Çeşitli ülkelerden, toplam 50 insan hakları savunucusunun (Dorfman, kitabında insan hakları savunucularından "militan" diye söz ediyor) deneyimlerinin aktarıldığı oyunun galası 19 Eylül 2000 tarihinde, Washington D.C'deki Kennedy Center'da yapıldı.
Oyun en son 14 Ocak 2005 tarihinde, Martin Luter King onuruna düzenlenen anma gecesinde sahnelendi. Tıpkı galada olduğu gibi, 14 Ocak'ta, Atlanta Ebenezer Church'teki oyun sırasında da, insan hakları savunucuları, kendilerini canlandıran oyunculardan sonra sahneye çıktı...
Bu, insan hakları savunucuları için olduğu kadar, "Hayatım boyunca bu seslere aracı olma fırsatını beklemiştim" diyen Dorfman için de unutulmaz bir andı.
Çünkü bu insanlar, sokaklarda hırpalanan öğrenciler, yasaklanan diller, cinsel tercihleri yüzünden aşağılanan, nefret edilen kadınlar, derisinin veya görüşlerinin rengi yüzünden öldürülen insanlar, harabeye çevrilen ormanlar, sansürlenen kitaplar, işkenceye uğrayan dostlar, kölelere dönüştürülen delikanlılar gördüler ve hiçbir karşılık beklemeden onların savunuculuğunu yaptılar.
Yazarın kendisi de Şili'deki diktatörlük sırasında çok sayıda arkadaşını yitirmiş, kendisi de uzun yıllar boyunca sürgünde yaşamış. Buna karşın Dorfman, "nutuk çekmeden", "birşeyi kanıtlamaya çalışmadan da" insan haklarının savunulabileceğini göstermeye çalıştığını ve oyunu yazarken buna özellikle özen gösterdiğini söylüyor.
Uğursuz bir ses
Dorfman'ın "Başka Bir Dünya İçin Manifesto"sunda canlandırılan iki Türkiyeli insan hakları savunucusu da var: Avukat Sezgin Tanrıkulu ve Şenal Sarıhan.
Çünkü Şenal Sarıhan, "Türkiye'deki çocuk mahkûmların yanı sıra, siyasi mahkûmları da bıkıp usanmaksızın savunmuş bir avukat. Hapishane duvarları dışındaki hayatın bir gün nasıl olabileceğini hatırlasınlar diye, şafak sökmeden yatağından kalkar, çiçekler toplayıp küçük mahkûmlara götürürmüş..."

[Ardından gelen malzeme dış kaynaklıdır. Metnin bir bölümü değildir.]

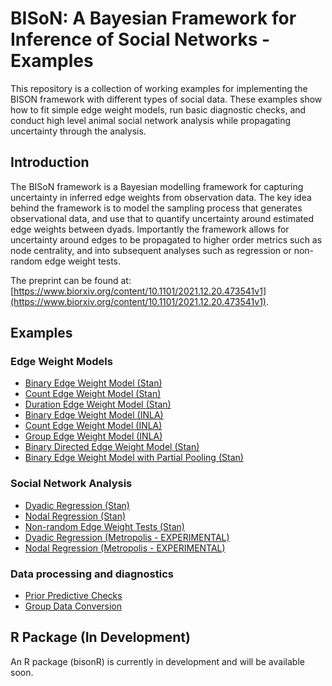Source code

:# BISoN: A Bayesian Framework for Inference of Social Networks - Examples

This repository is a collection of working examples for implementing the BISON framework with different types of social data. These examples show how to fit simple edge weight models, run basic diagnostic checks, and conduct high level animal social network analysis while propagating uncertainty through the analysis.

## Introduction

The BISoN framework is a Bayesian modelling framework for capturing uncertainty in inferred edge weights from observation data. The key idea behind the framework is to model the sampling process that generates observational data, and use that to quantify uncertainty around estimated edge weights between dyads. Importantly the framework allows for uncertainty around edges to be propagated to higher order metrics such as node centrality, and into subsequent analyses such as regression or non-random edge weight tests.

The preprint can be found at: [https://www.biorxiv.org/content/10.1101/2021.12.20.473541v1](https://www.biorxiv.org/content/10.1101/2021.12.20.473541v1).

## Examples

### Edge Weight Models
* [Binary Edge Weight Model (Stan)](examples/ewm_binary.md)
* [Count Edge Weight Model (Stan)](examples/ewm_count.md)
* [Duration Edge Weight Model (Stan)]()
* [Binary Edge Weight Model (INLA)]()
* [Count Edge Weight Model (INLA)]()
* [Group Edge Weight Model (INLA)]()
* [Binary Directed Edge Weight Model (Stan)]()
* [Binary Edge Weight Model with Partial Pooling (Stan)]()


### Social Network Analysis
* [Dyadic Regression (Stan)](examples/dyadic_regression_stan.md)
* [Nodal Regression (Stan)]()
* [Non-random Edge Weight Tests (Stan)]()
* [Dyadic Regression (Metropolis - EXPERIMENTAL)](examples/dyadic_regression_metropolis.md)
* [Nodal Regression (Metropolis - EXPERIMENTAL)]()

### Data processing and diagnostics
* [Prior Predictive Checks]()
* [Group Data Conversion](examples/convert_gbi.md)

## R Package (In Development)

An R package (bisonR) is currently in development and will be available soon.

Sezgin Tanrıkulu da, Güneydoğu'daki insan hakları ihlallerine karşı, canı pahasına mücadele etmiş, korkmadan, us(l)anmadan, işkencecilerin gözlerinin içine bakmış ve tekrar gözlerinin içine bakmış ve onlardan daha cesur olduğunu hissetmiş.
Tahmin edileceği gibi, dünyanın başka yerlerinde, çok daha dramatik ama aynı zamanda cesaret verici deneyimler de aktarılıyor kitapta. Oyunda, Meksika'nın Veracruz şehrinden Digda Ochoa'nın dediği gibi, "Eğer bunu biz yapmasak, kim yapacak?".
Ve Ürdün'den gazeteci Rana Hüseyni'nin dediği gibi, "Cesaret tek bir sesle başlar..."
Oyunda, insan hakları savunucularını canlandıran ünlü oyuncular Kevin Kline, Alfre Woodard, Hector Elizonda, Sigourney Weaver, Giancarlo Esposito, Rita Moreno, John Malkovich, Julia-Louis-Dreyfus'un yanısıra, devleti, daha doğrusu iktidarı temsil eden ve Dorfman'ın "Adam" ismini verdiği karakteri erkek bir oyuncu, Alec Baldwin canlandırıyor.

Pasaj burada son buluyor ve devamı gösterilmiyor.